Going through the records that follow, please count the lines with "width" in them and give only the count.

(Stored data)
--------------------------------
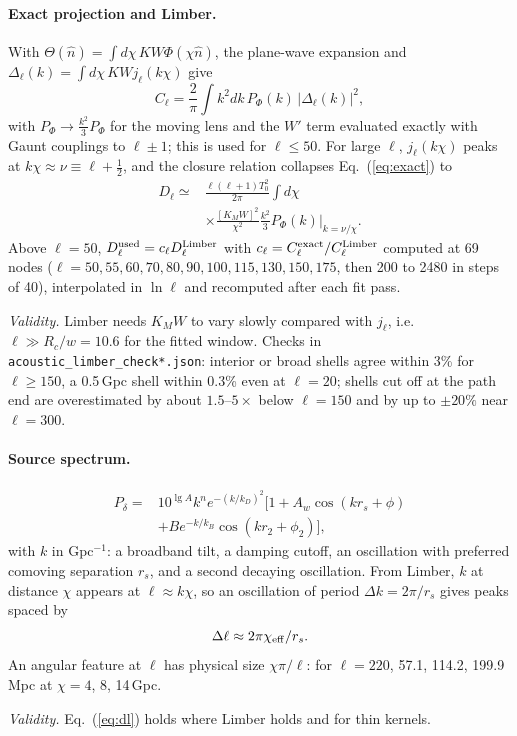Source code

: \documentclass[10pt,twocolumn]{article}
\newcommand{\why}[1]{\par\noindent\textit{Validity.} #1\par}
\begin{document}
\paragraph{Exact projection and Limber.} With $\Theta(\hat n)=\int d\chi\,K W\Phi(\chi\hat n)$, the plane-wave expansion and $\Delta_\ell(k)=\int d\chi\,KWj_\ell(k\chi)$ give
\begin{equation}\label{eq:exact}
C_\ell=\frac{2}{\pi}\int k^2dk\,P_\Phi(k)\,|\Delta_\ell(k)|^2 ,
\end{equation}
with $P_\Phi\to\frac{k^2}{3}P_\Phi$ for the moving lens and the $W'$ term evaluated exactly with Gaunt couplings to $\ell\pm1$; this is used for $\ell\le50$. For large $\ell$, $j_\ell(k\chi)$ peaks at $k\chi\approx\nu\equiv\ell+\tfrac12$, and the closure relation collapses Eq.~(\ref{eq:exact}) to
\begin{equation}\label{eq:limber}\begin{split}
D_\ell\simeq&\frac{\ell(\ell+1)T_0^2}{2\pi}\int d\chi\\
&\times\frac{[K_MW]^2}{\chi^2}\frac{k^2}{3}P_\Phi(k)\Big|_{k=\nu/\chi}.
\end{split}\end{equation}
Above $\ell=50$, $D^{\rm used}_\ell=c_\ell D^{\rm Limber}_\ell$ with $c_\ell=C^{\rm exact}_\ell/C^{\rm Limber}_\ell$ computed at 69 nodes ($\ell=50,55,60,70,80,90,100,115,130,150,175$, then 200 to 2480 in steps of 40), interpolated in $\ln\ell$ and recomputed after each fit pass.
\why{Limber needs $K_MW$ to vary slowly compared with $j_\ell$, i.e.\ $\ell\gg R_c/w=10.6$ for the fitted window. Checks in \texttt{acoustic\_limber\_check*.json}: interior or broad shells agree within 3\% for $\ell\ge150$, a 0.5\,Gpc shell within 0.3\% even at $\ell=20$; shells cut off at the path end are overestimated by about $1.5$--$5\times$ below $\ell=150$ and by up to $\pm20\%$ near $\ell=300$.}

\paragraph{Source spectrum.}
\begin{equation}\label{eq:Pd}\begin{split}
P_\delta=&10^{\lg A}k^{n}e^{-(k/k_D)^2}\big[1+A_w\cos(kr_s+\phi)\\
&+Be^{-k/k_B}\cos(kr_2+\phi_2)\big],
\end{split}\end{equation}
with $k$ in Gpc$^{-1}$: a broadband tilt, a damping cutoff, an oscillation with preferred comoving separation $r_s$, and a second decaying oscillation. From Limber, $k$ at distance $\chi$ appears at $\ell\approx k\chi$, so an oscillation of period $\Delta k=2\pi/r_s$ gives peaks spaced by
\begin{equation}\label{eq:dl}
\Delta\ell\approx2\pi\chi_{\rm eff}/r_s .
\end{equation}
An angular feature at $\ell$ has physical size $\chi\pi/\ell$: for $\ell=220$, 57.1, 114.2, 199.9\,Mpc at $\chi=4$, 8, 14\,Gpc.
\why{Eq.~(\ref{eq:dl}) holds where Limber holds and for thin kernels.}
\end{document}
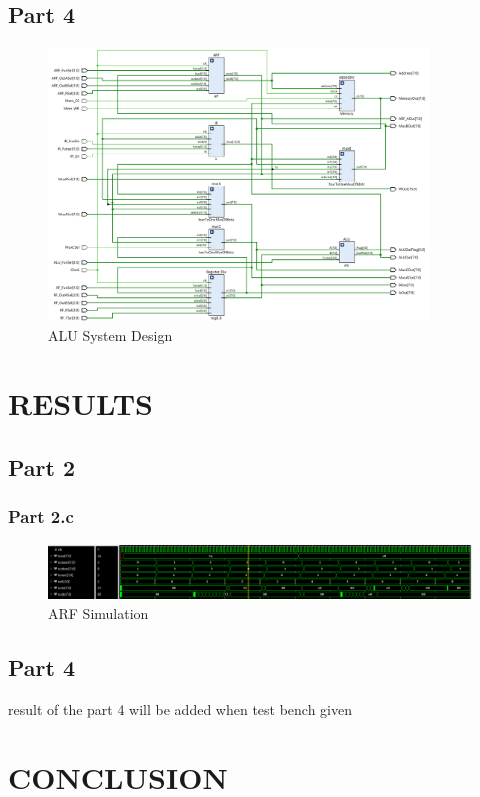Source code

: \documentclass[pdftex,12pt,a4paper]{article}
\begin{document}
\subsection{Part 4}
    \begin{figure}[H]
    	\centering
    	\includegraphics[width=0.9\textwidth]{design/ALU_system.png}	
    	\caption{ALU System Design}
    	\label{ALU System Design}
    \end{figure}








\section{RESULTS}
\subsection{Part 2}
\subsubsection{Part 2.c}
\begin{figure}[H]
	\centering
	\includegraphics[width=1\textwidth]{results/arf.png}	
	\caption{ARF Simulation}
	\label{ARF Simulation}
\end{figure}


\subsection{Part 4}
result of the part 4 will be added when test bench given


\section{CONCLUSION}
\end{document}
--------------------------------
■ Final answer ■
2